> _Your task_
From the data that follows, copy every line with the string "constraints".

> _Entries shown_

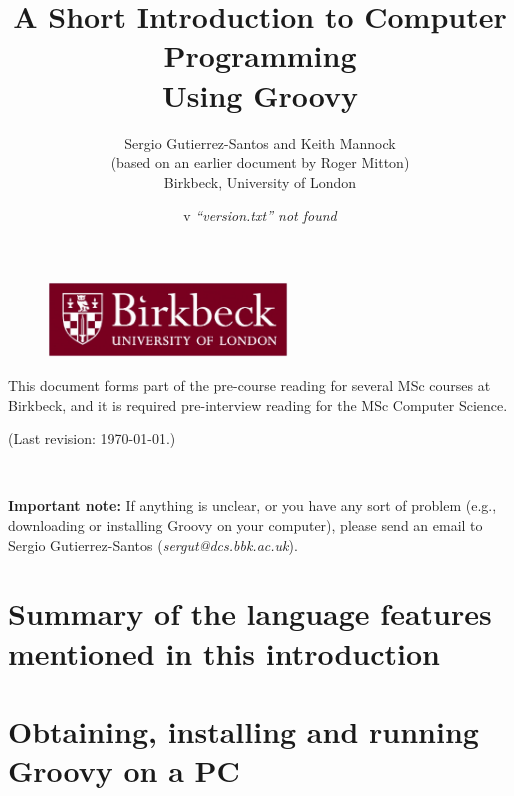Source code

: \documentclass[11pt,a4paper]{article}
\title{A Short Introduction to Computer Programming\\
  Using Groovy}
\author{Sergio Gutierrez-Santos and Keith Mannock\\
  (based on an earlier document by Roger Mitton)\\
  Birkbeck, University of London}
\date{\InputIfFileExists{version.txt}
     {v}
     {\emph{``version.txt'' not found}}}
\begin{document}

\maketitle

\thispagestyle{empty}

\vfill 

\begin{figure}[h!]  %
  \centering
  \includegraphics[height=2cm]{bbk.eps}
\end{figure}

\vfill

\noindent This document forms part of the pre-course reading for
several MSc courses at Birkbeck, and it is required pre-interview
reading for the MSc Computer Science.


\noindent (Last revision: \today.)


\newpage

~\vspace{8cm}

\textbf{Important note: } If anything is unclear, or you have any 
sort of problem (e.g.,
downloading or installing Groovy on your computer), please send an
email to Sergio Gutierrez-Santos (\emph{sergut@dcs.bbk.ac.uk}).
\newpage


\newpage


\newpage


\newpage


\newpage


\newpage

\section{Summary of the language features mentioned in this introduction}

\newpage

\section{Obtaining, installing and running Groovy on a PC}
\label{sec:obta-inst-runn}

\end{document}
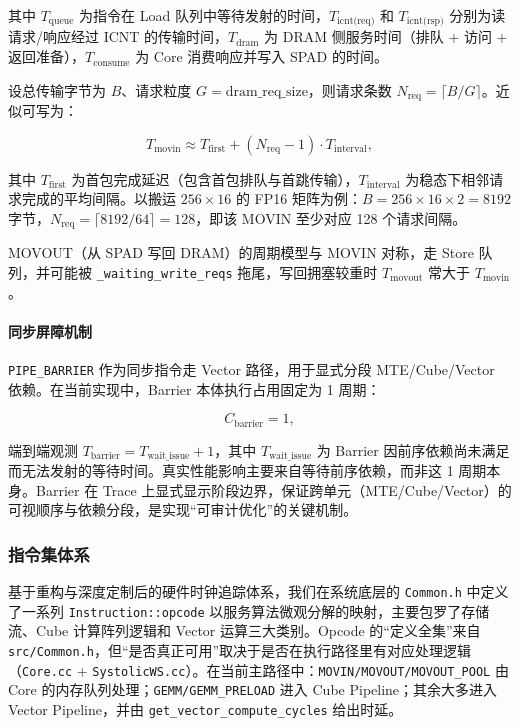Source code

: \documentclass{CjC}
\begin{document}
    其中 $T_{\text{queue}}$ 为指令在 Load 队列中等待发射的时间，$T_{\text{icnt(req)}}$
    和 $T_{\text{icnt(rsp)}}$ 分别为读请求/响应经过 ICNT 的传输时间，$T_{\text{dram}}$
    为 DRAM 侧服务时间（排队 + 访问 + 返回准备），$T_{\text{consume}}$ 为 Core
    消费响应并写入 SPAD 的时间。

    设总传输字节为 $B$、请求粒度 $G = \text{dram\_req\_size}$，则请求条数 $N_{\text{req}}
    = \lceil B / G \rceil$。近似可写为：

    \begin{equation}
        T_{\text{movin}}\approx T_{\text{first}}+ (N_{\text{req}}- 1) \cdot T_{\text{interval}}
        ,
    \end{equation}

    其中 $T_{\text{first}}$ 为首包完成延迟（包含首包排队与首跳传输），$T_{\text{interval}}$
    为稳态下相邻请求完成的平均间隔。以搬运 $256 \times 16$ 的 FP16 矩阵为例：$B =
    256 \times 16 \times 2 = 8192$
    字节，$N_{\text{req}}= \lceil 8192 / 64 \rceil = 128$，即该 MOVIN 至少对应
    128 个请求间隔。

    MOVOUT（从 SPAD 写回 DRAM）的周期模型与 MOVIN 对称，走 Store 队列，并可能被 \texttt{\_waiting\_write\_reqs}
    拖尾，写回拥塞较重时 $T_{\text{movout}}$ 常大于 $T_{\text{movin}}$。

    \paragraph{同步屏障机制}
    \texttt{PIPE\_BARRIER} 作为同步指令走 Vector 路径，用于显式分段 MTE/Cube/Vector
    依赖。在当前实现中，Barrier 本体执行占用固定为 1 周期：

    \begin{equation}
        C_{\text{barrier}}= 1,
    \end{equation}

    端到端观测 $T_{\text{barrier}}= T_{\text{wait\_issue}}+ 1$，其中 $T_{\text{wait\_issue}}$
    为 Barrier 因前序依赖尚未满足而无法发射的等待时间。真实性能影响主要来自等待前序依赖，而非这
    1 周期本身。Barrier 在 Trace 上显式显示阶段边界，保证跨单元（MTE/Cube/Vector）的可视顺序与依赖分段，是实现“可审计优化”的关键机制。

    \subsubsection{指令集体系}
    基于重构与深度定制后的硬件时钟追踪体系，我们在系统底层的 \texttt{Common.h} 中定义了一系列
    \texttt{Instruction::opcode}
    以服务算法微观分解的映射，主要包罗了存储流、Cube 计算阵列逻辑和 Vector
    运算三大类别。Opcode 的“定义全集”来自 \texttt{src/Common.h}，但“是否真正可用”取决于是否在执行路径里有对应处理逻辑（\texttt{Core.cc}
    + \texttt{SystolicWS.cc}）。在当前主路径中：\texttt{MOVIN/MOVOUT/MOVOUT\_POOL}
    由 Core 的内存队列处理；\texttt{GEMM/GEMM\_PRELOAD} 进入 Cube
    Pipeline；其余大多进入 Vector Pipeline，并由 \texttt{get\_vector\_compute\_cycles}
    给出时延。
\end{document}
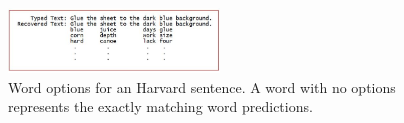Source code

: \documentclass[11pt,conference]{IEEEtran}
\begin{document}
\begin{figure}
\centering
\includegraphics[width=0.5\textwidth]{img/words-options}
\caption{Word options for an Harvard sentence. A word with no options represents the
exactly matching word predictions.}
\label{fig:words-options}
\end{figure}


%
%



%
%
\end{document}
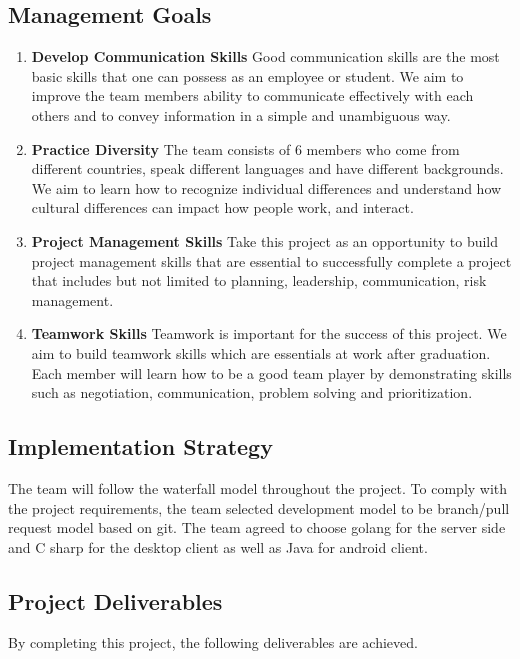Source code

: \documentclass{article}
\begin{document}
\subsection{Management Goals}

\begin{enumerate}
  \item \textbf{Develop Communication Skills} Good communication skills are the most basic skills that one can possess as an employee or student. We aim to improve the team members ability to communicate effectively with each others and  to convey information in a simple and unambiguous way.
  \item \textbf{Practice Diversity} The team consists of 6 members who come from different countries, speak different languages and have different backgrounds. We aim to learn how to recognize individual differences and understand how cultural differences can impact how people work, and interact.
  \item \textbf{Project Management Skills} Take this project as an opportunity to build project management skills that are essential to successfully complete a project that includes but not limited to planning, leadership, communication, risk management.
  \item \textbf{Teamwork Skills} Teamwork is important for the success of this project. We aim to build teamwork skills which are essentials at work after graduation. Each member will learn how to be a good team player by demonstrating skills such as negotiation, communication, problem solving and prioritization.
\end{enumerate}

\subsection{Implementation Strategy}
The team will follow the waterfall model throughout the project. To comply with the project requirements, the team selected development model to be branch/pull request model based on git. The team agreed to choose golang for the server side and C sharp for the desktop client as well as Java for android client.

\subsection{Project Deliverables}
By completing this project, the following deliverables are achieved.
\end{document}
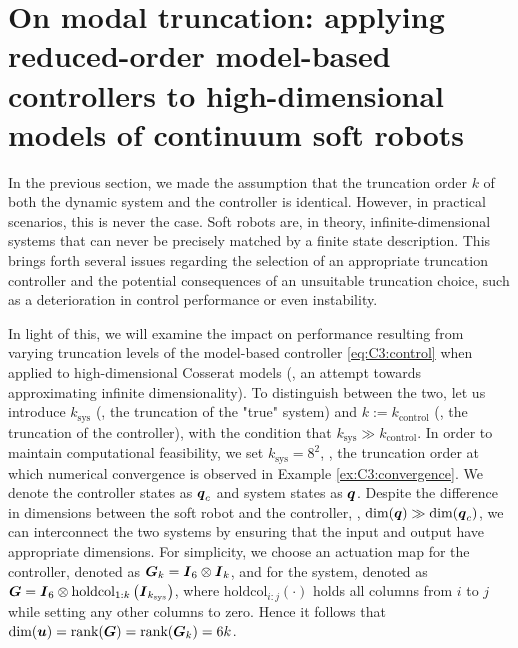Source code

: \newpage
\section{On modal truncation: applying reduced-order model-based controllers to high-dimensional models of continuum soft robots}
In the previous section, we made the assumption that the truncation order $k$ of both the dynamic system and the controller is identical. However, in practical scenarios, this is never the case. Soft robots are, in theory, infinite-dimensional systems that can never be precisely matched by a finite state description. This brings forth several issues regarding the selection of an appropriate truncation controller and the potential consequences of an unsuitable truncation choice, such as a deterioration in control performance or even instability.
%

In light of this, we will examine the impact on performance resulting from varying truncation levels of the model-based controller \eqref{eq:C3:control} when applied to high-dimensional Cosserat models (\ie, an attempt towards approximating infinite dimensionality). To distinguish between the two, let us introduce $k_{\textrm{sys}}$ (\ie, the truncation of the "true" system) and $k:= k_{\textrm{control}}$ (\ie, the truncation of the controller), with the condition that $k_{\textrm{sys}} \gg k_{\textrm{control}}$. In order to maintain computational feasibility, we set $k_\textrm{sys} = 8^2$, \ie, the truncation order at which numerical convergence is observed in Example \ref{ex:C3:convergence}. We denote the controller states as ${\boldsymbol{q}}_c$ and system states as ${\boldsymbol{q}}$. Despite the difference in dimensions between the soft robot and the controller, \ie, $\text{dim}({\boldsymbol{q}}) \gg \text{dim}({\boldsymbol{q}}_c)$, we can interconnect the two systems by ensuring that the input and output have appropriate dimensions. For simplicity, we choose an actuation map for the controller, denoted as $\boldsymbol{G}_k = {\boldsymbol{I}}_6 \otimes {\boldsymbol{I}}_k$, and for the system, denoted as $\boldsymbol{G} = {\boldsymbol{I}}_6 \otimes \textrm{holdcol}_{1:k}\left( {\boldsymbol{I}}_{k_{\textrm{sys}}}\right)$, where $\textrm{holdcol}_{i:j}(\cdot)$ holds all columns from $i$ to $j$ while setting any other columns to zero. Hence it follows that $\text{dim}({\boldsymbol{u}}) = \textnormal{rank}({\boldsymbol{G}}) = \textnormal{rank}({\boldsymbol{G}}_k) = 6k$.

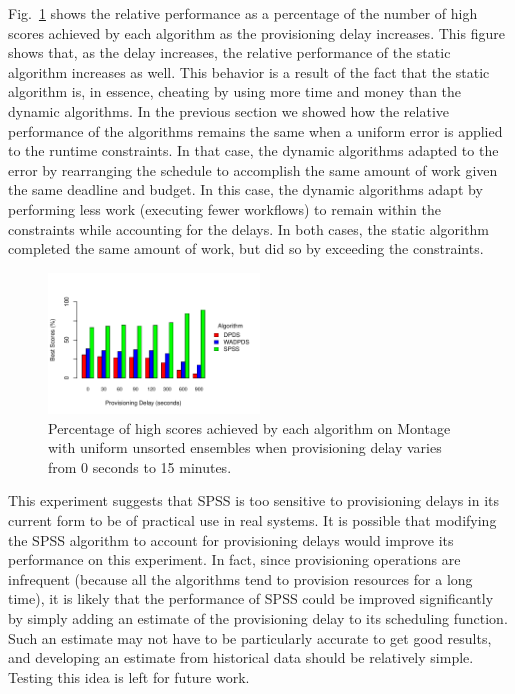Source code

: \documentclass[conference]{IEEEtran}
\begin{document}
Fig.~\ref{fig:delays_scores} shows the relative performance as a
percentage of the number of high scores achieved by each algorithm as the
provisioning delay increases. This figure shows that, as the delay
increases, the relative performance of the static algorithm increases as
well. This behavior is a result of the fact that the static algorithm is, in
essence, cheating by using more time and money than the dynamic algorithms.
In the previous section we showed how the relative performance of the
algorithms remains the same when a uniform error is applied to the runtime
constraints. In that case, the dynamic algorithms adapted to the error by
rearranging the schedule to accomplish the same amount of work given the
same deadline and budget. In this case, the dynamic algorithms adapt by
performing less work (executing fewer workflows) to remain within the
constraints while accounting for the delays. In both cases, the static
algorithm completed the same amount of work, but did so by exceeding the
constraints.

\begin{figure}[ht]
  \centering
  \includegraphics[width=0.5\textwidth]{delays_scores}
  \caption{Percentage of high scores achieved by each algorithm on Montage 
  with uniform unsorted ensembles when provisioning delay varies from 0 
  seconds to 15 minutes.}
  \label{fig:delays_scores}
\end{figure}

This experiment suggests that SPSS is too sensitive to provisioning delays
in its current form to be of practical use in real systems. It is possible
that modifying the SPSS algorithm to account for provisioning delays would
improve its performance on this experiment. In fact, since provisioning
operations are infrequent (because all the algorithms tend to provision
resources for a long time), it is likely that the performance of SPSS could be
improved significantly by simply adding an estimate of the provisioning delay
to its scheduling function. Such an estimate may not have to be particularly
accurate to get good results, and developing an estimate from historical data
should be relatively simple. Testing this idea is left for future work.
\end{document}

> _Task response_
constraints. In that case, the dynamic algorithms adapted to the error by
constraints while accounting for the delays. In both cases, the static
constraints.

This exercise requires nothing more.